### WHAT THIS TASK INVOLVES
From the entries below, return every line that includes the word "prime".

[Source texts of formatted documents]
※ ※ ※

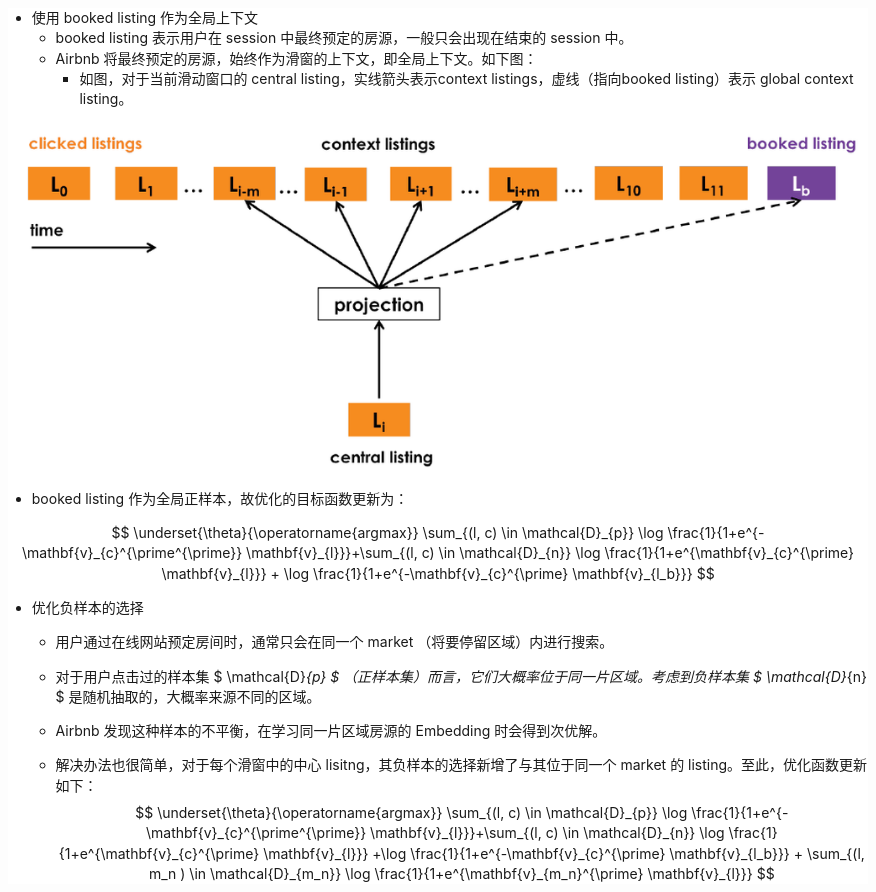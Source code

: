 - 使用 booked listing 作为全局上下文
   - booked listing 表示用户在 session 中最终预定的房源，一般只会出现在结束的 session 中。
   - Airbnb 将最终预定的房源，始终作为滑窗的上下文，即全局上下文。如下图：
     - 如图，对于当前滑动窗口的 central listing，实线箭头表示context listings，虚线（指向booked listing）表示 global context listing。

<div align=center>
<img src="../../../imgs/ch02/ch2.1/ch2.1.2/Airbnb/1653053823336-0564b2da-c993-46aa-9b22-f5cbb784dae2.png" alt="img" style="zoom:100%;" />
</div>

   - booked listing 作为全局正样本，故优化的目标函数更新为：

$$
\underset{\theta}{\operatorname{argmax}} \sum_{(l, c) \in \mathcal{D}_{p}} \log \frac{1}{1+e^{-\mathbf{v}_{c}^{\prime^{\prime}} \mathbf{v}_{l}}}+\sum_{(l, c) \in \mathcal{D}_{n}} \log \frac{1}{1+e^{\mathbf{v}_{c}^{\prime} \mathbf{v}_{l}}} +
\log \frac{1}{1+e^{-\mathbf{v}_{c}^{\prime} \mathbf{v}_{l_b}}}
$$

- 优化负样本的选择
   - 用户通过在线网站预定房间时，通常只会在同一个 market （将要停留区域）内进行搜索。
   
   - 对于用户点击过的样本集 $ \mathcal{D}_{p} $ （正样本集）而言，它们大概率位于同一片区域。考虑到负样本集 $ \mathcal{D}_{n} $ 是随机抽取的，大概率来源不同的区域。
   
   - Airbnb 发现这种样本的不平衡，在学习同一片区域房源的 Embedding 时会得到次优解。
   
   - 解决办法也很简单，对于每个滑窗中的中心 lisitng，其负样本的选择新增了与其位于同一个 market 的 listing。至此，优化函数更新如下：
     $$
     \underset{\theta}{\operatorname{argmax}} \sum_{(l, c) \in \mathcal{D}_{p}} \log \frac{1}{1+e^{-\mathbf{v}_{c}^{\prime^{\prime}} \mathbf{v}_{l}}}+\sum_{(l, c) \in \mathcal{D}_{n}} \log \frac{1}{1+e^{\mathbf{v}_{c}^{\prime} \mathbf{v}_{l}}} +\log \frac{1}{1+e^{-\mathbf{v}_{c}^{\prime} \mathbf{v}_{l_b}}} + 
     \sum_{(l, m_n ) \in \mathcal{D}_{m_n}} \log \frac{1}{1+e^{\mathbf{v}_{m_n}^{\prime} \mathbf{v}_{l}}}
     $$
   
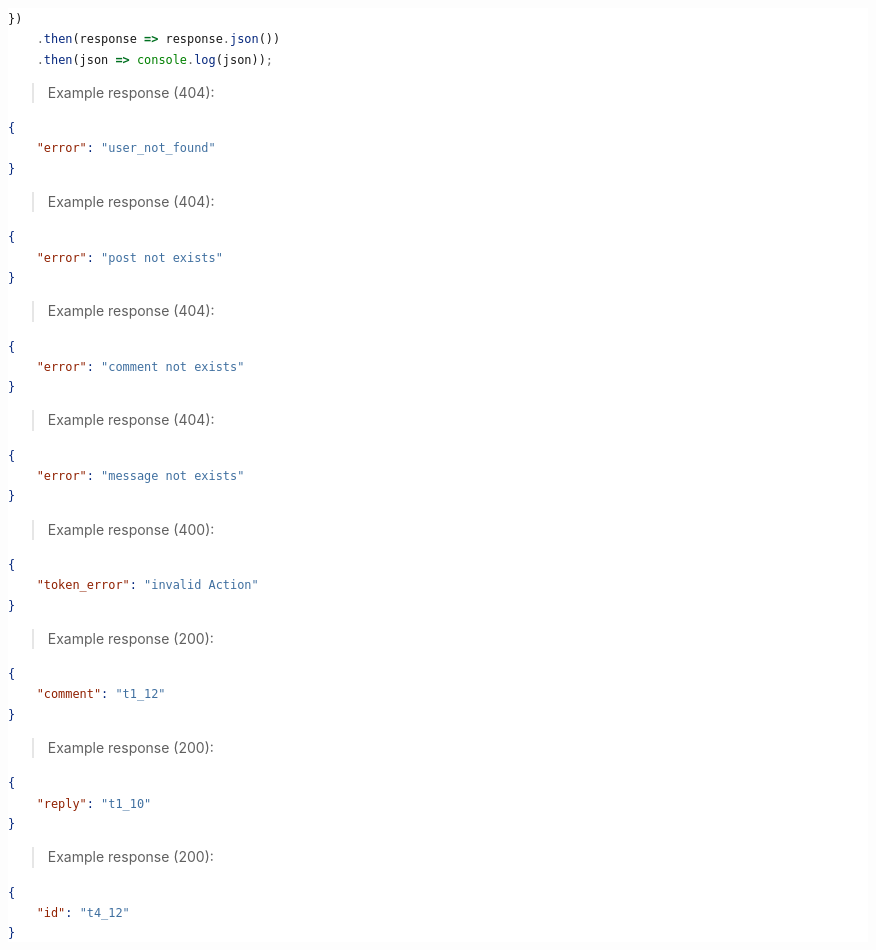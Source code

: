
 ```javascript
})
    .then(response => response.json())
    .then(json => console.log(json));
```

> Example response (404):

```json
{
    "error": "user_not_found"
}
```
> Example response (404):

```json
{
    "error": "post not exists"
}
```
> Example response (404):

```json
{
    "error": "comment not exists"
}
```
> Example response (404):

```json
{
    "error": "message not exists"
}
```
> Example response (400):

```json
{
    "token_error": "invalid Action"
}
```
> Example response (200):

```json
{
    "comment": "t1_12"
}
```
> Example response (200):

```json
{
    "reply": "t1_10"
}
```
> Example response (200):

```json
{
    "id": "t4_12"
}
```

※ ※ ※

### WRITTEN ANSWER
\underset{\theta}{\operatorname{argmax}} \sum_{(l, c) \in \mathcal{D}_{p}} \log \frac{1}{1+e^{-\mathbf{v}_{c}^{\prime^{\prime}} \mathbf{v}_{l}}}+\sum_{(l, c) \in \mathcal{D}_{n}} \log \frac{1}{1+e^{\mathbf{v}_{c}^{\prime} \mathbf{v}_{l}}} +
\log \frac{1}{1+e^{-\mathbf{v}_{c}^{\prime} \mathbf{v}_{l_b}}}
     \underset{\theta}{\operatorname{argmax}} \sum_{(l, c) \in \mathcal{D}_{p}} \log \frac{1}{1+e^{-\mathbf{v}_{c}^{\prime^{\prime}} \mathbf{v}_{l}}}+\sum_{(l, c) \in \mathcal{D}_{n}} \log \frac{1}{1+e^{\mathbf{v}_{c}^{\prime} \mathbf{v}_{l}}} +\log \frac{1}{1+e^{-\mathbf{v}_{c}^{\prime} \mathbf{v}_{l_b}}} + 
     \sum_{(l, m_n ) \in \mathcal{D}_{m_n}} \log \frac{1}{1+e^{\mathbf{v}_{m_n}^{\prime} \mathbf{v}_{l}}}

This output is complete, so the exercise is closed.